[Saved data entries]
Content starts

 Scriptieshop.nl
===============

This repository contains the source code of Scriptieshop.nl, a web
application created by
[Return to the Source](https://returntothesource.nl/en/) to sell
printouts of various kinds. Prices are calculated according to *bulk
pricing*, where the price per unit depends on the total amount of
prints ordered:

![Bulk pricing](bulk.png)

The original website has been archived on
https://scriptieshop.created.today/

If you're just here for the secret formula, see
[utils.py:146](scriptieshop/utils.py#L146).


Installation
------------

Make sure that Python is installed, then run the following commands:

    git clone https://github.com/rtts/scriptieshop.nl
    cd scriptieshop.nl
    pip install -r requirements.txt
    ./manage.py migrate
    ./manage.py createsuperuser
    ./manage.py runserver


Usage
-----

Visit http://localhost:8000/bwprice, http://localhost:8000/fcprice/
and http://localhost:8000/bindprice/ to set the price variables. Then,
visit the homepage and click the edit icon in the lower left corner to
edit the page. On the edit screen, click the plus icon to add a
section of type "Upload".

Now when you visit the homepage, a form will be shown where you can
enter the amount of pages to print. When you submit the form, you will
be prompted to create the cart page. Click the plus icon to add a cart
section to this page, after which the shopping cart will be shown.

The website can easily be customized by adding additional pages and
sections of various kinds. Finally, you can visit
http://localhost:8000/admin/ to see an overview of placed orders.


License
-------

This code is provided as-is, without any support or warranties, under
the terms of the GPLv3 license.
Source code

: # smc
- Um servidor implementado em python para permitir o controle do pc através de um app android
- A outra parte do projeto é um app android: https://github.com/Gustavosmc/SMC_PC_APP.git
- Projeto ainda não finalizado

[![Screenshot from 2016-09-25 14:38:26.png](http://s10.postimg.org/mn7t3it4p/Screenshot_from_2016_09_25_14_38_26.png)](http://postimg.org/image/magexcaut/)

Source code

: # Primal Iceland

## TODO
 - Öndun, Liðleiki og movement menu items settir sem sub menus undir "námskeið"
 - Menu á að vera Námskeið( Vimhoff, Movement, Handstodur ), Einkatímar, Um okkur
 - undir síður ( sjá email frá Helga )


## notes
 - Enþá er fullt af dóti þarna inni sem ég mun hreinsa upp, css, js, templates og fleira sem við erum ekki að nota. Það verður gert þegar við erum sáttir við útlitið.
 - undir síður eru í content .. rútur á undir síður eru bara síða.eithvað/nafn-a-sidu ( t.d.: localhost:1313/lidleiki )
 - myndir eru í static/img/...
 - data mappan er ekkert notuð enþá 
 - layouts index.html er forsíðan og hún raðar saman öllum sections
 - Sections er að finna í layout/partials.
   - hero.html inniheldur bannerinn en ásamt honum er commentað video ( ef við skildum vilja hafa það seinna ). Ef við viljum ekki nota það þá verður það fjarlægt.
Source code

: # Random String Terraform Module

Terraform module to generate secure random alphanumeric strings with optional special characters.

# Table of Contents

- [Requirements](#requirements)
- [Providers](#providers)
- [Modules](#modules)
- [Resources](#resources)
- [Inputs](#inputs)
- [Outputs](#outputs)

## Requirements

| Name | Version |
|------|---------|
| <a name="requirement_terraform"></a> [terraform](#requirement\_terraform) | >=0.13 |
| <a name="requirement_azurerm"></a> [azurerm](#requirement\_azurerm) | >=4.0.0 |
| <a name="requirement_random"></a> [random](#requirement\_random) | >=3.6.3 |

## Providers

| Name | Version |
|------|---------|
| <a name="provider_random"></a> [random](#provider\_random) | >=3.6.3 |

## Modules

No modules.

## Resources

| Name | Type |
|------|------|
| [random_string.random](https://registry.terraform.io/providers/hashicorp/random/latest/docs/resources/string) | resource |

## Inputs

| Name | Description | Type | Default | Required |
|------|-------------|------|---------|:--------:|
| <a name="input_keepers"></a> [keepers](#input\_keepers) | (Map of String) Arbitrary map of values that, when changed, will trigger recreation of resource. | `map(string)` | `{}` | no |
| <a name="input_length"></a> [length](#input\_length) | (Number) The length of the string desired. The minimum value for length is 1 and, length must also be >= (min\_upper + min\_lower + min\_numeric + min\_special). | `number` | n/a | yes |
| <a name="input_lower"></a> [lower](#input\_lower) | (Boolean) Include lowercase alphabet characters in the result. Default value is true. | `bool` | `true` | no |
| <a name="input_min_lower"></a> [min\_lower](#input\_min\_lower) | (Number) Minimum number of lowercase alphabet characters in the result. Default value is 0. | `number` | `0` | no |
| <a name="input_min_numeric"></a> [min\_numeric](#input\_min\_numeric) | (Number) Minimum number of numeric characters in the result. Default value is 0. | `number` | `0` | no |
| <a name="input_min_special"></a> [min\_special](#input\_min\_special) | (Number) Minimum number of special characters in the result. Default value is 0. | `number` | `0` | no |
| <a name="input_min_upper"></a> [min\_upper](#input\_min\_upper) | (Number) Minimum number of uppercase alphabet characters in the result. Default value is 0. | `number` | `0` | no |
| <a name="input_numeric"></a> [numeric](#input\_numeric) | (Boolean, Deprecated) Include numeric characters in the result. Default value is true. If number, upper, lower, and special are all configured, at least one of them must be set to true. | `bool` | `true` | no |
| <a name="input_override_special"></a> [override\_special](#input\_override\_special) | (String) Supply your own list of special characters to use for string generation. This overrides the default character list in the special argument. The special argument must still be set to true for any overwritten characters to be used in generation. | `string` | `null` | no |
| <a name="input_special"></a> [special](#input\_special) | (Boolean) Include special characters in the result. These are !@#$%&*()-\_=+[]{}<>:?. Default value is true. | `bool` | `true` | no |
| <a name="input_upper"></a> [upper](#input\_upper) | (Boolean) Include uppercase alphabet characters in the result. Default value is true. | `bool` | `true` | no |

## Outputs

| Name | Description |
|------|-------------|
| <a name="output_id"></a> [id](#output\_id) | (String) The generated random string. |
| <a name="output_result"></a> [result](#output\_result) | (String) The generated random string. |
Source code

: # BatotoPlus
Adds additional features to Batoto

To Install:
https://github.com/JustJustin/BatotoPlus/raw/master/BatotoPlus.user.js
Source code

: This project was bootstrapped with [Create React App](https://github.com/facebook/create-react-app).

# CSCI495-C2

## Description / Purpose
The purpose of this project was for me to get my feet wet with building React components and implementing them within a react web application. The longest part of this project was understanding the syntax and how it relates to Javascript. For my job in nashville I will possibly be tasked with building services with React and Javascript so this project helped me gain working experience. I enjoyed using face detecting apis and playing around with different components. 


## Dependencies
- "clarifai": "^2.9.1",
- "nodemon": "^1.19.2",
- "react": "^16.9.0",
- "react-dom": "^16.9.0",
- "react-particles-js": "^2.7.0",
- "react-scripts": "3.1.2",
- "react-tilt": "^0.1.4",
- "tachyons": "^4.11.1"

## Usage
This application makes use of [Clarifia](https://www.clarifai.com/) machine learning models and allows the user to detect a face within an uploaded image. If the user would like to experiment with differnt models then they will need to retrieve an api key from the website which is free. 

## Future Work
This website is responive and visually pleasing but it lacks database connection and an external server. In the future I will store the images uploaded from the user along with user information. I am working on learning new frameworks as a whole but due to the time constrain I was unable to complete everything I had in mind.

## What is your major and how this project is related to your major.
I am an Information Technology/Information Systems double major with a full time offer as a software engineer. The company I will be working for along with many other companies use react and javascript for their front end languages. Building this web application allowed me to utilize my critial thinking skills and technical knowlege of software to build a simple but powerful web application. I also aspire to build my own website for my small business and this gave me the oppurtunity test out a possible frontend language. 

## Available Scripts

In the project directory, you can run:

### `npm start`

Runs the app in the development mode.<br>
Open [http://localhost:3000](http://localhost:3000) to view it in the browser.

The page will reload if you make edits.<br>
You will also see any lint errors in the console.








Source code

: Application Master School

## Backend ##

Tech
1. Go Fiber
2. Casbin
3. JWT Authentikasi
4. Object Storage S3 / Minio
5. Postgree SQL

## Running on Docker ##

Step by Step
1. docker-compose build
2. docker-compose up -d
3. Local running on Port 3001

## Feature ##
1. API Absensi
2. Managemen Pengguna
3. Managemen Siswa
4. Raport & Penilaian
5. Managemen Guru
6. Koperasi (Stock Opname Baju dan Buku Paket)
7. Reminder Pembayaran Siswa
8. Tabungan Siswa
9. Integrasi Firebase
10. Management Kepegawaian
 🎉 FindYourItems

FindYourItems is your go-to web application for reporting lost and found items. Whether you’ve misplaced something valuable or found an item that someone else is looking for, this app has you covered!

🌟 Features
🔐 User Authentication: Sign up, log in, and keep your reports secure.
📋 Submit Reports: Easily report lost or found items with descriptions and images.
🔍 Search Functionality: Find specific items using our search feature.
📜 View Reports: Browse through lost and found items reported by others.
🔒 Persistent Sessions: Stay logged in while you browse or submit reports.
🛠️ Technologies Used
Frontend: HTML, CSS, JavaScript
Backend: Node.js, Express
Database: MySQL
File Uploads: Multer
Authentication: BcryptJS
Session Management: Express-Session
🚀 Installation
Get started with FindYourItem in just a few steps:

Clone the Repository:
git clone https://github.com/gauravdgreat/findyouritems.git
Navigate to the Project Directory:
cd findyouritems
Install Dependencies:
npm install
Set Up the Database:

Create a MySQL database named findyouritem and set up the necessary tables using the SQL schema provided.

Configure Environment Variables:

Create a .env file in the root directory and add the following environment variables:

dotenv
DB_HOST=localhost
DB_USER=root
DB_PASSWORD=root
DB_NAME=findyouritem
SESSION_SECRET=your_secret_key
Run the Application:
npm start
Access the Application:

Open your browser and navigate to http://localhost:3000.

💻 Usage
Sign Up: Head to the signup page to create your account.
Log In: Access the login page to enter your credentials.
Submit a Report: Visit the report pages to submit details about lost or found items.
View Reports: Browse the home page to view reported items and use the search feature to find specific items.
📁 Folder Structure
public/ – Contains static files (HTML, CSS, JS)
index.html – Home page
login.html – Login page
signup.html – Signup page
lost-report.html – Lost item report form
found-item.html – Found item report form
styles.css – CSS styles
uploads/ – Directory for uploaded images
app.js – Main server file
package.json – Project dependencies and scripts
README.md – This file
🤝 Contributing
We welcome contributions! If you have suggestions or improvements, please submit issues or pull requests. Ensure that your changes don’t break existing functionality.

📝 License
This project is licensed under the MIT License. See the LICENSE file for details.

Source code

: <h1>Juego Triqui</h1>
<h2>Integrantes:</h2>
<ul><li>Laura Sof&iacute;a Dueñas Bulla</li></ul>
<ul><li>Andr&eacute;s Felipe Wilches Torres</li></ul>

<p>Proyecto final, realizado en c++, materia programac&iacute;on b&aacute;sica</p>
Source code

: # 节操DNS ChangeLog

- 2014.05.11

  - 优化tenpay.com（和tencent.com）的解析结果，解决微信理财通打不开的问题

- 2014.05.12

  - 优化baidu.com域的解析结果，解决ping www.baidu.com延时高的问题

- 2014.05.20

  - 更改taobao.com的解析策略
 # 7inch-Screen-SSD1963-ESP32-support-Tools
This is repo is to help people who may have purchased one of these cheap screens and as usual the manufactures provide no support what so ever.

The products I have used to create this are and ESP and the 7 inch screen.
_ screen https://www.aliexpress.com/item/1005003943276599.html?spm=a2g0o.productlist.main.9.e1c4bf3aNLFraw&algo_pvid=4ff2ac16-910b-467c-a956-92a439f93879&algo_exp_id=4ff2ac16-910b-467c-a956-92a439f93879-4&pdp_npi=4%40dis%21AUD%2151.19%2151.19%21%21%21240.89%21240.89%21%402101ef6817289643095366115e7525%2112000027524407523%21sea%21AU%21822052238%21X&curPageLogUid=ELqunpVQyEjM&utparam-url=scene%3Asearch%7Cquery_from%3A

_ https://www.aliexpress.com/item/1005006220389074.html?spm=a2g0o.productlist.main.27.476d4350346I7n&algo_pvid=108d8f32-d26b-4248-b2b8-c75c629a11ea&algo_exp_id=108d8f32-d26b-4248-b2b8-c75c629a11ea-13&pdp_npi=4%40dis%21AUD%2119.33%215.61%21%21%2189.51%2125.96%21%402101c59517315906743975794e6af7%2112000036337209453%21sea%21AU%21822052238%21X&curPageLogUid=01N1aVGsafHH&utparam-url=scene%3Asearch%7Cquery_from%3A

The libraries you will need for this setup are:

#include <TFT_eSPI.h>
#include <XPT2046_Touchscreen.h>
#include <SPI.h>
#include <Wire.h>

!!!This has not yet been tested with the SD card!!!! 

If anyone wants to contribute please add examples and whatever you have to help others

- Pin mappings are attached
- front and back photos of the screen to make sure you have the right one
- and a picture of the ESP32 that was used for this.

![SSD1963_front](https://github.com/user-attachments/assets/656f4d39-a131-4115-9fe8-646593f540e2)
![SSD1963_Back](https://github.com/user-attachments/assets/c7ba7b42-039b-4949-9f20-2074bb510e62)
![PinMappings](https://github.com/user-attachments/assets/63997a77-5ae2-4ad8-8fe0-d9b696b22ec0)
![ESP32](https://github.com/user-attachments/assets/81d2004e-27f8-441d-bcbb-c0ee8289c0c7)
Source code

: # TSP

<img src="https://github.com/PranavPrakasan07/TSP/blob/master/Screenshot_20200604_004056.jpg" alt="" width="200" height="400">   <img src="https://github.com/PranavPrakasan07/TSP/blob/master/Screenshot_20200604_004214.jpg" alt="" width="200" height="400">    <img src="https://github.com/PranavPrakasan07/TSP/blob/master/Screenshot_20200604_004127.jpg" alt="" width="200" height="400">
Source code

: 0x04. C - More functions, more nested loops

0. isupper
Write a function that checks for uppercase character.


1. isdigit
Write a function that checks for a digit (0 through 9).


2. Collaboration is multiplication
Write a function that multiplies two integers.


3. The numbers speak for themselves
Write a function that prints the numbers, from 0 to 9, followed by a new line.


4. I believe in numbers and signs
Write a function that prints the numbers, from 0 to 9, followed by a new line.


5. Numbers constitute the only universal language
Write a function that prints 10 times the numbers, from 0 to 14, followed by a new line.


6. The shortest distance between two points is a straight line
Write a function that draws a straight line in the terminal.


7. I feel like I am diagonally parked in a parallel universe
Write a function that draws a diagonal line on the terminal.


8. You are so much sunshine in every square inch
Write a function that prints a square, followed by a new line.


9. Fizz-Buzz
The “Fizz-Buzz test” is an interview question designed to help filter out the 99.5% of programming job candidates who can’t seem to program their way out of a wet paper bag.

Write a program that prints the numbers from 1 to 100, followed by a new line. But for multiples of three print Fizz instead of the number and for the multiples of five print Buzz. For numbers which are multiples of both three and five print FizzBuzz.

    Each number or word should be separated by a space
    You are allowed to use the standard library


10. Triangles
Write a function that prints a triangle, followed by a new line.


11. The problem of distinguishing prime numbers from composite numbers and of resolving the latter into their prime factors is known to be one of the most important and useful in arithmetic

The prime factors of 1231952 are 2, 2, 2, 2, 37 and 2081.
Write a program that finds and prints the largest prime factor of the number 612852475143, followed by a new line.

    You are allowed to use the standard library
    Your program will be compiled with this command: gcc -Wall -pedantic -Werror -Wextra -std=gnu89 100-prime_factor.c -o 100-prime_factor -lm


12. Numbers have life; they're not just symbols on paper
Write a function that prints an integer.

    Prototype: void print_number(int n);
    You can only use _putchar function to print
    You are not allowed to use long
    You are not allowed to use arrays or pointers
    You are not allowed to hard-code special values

Content ends

* **Instructions to follow**
Return a word-for-word copy of the lines above from the one holding "your reports secure." through the one holding "git clone https://github.com/gauravdgreat/findyouritems.git", with both of them included and nothing besides.

* **Worked solution**
🔐 User Authentication: Sign up, log in, and keep your reports secure.
📋 Submit Reports: Easily report lost or found items with descriptions and images.
🔍 Search Functionality: Find specific items using our search feature.
📜 View Reports: Browse through lost and found items reported by others.
🔒 Persistent Sessions: Stay logged in while you browse or submit reports.
🛠️ Technologies Used
Frontend: HTML, CSS, JavaScript
Backend: Node.js, Express
Database: MySQL
File Uploads: Multer
Authentication: BcryptJS
Session Management: Express-Session
🚀 Installation
Get started with FindYourItem in just a few steps:

Clone the Repository:
git clone https://github.com/gauravdgreat/findyouritems.git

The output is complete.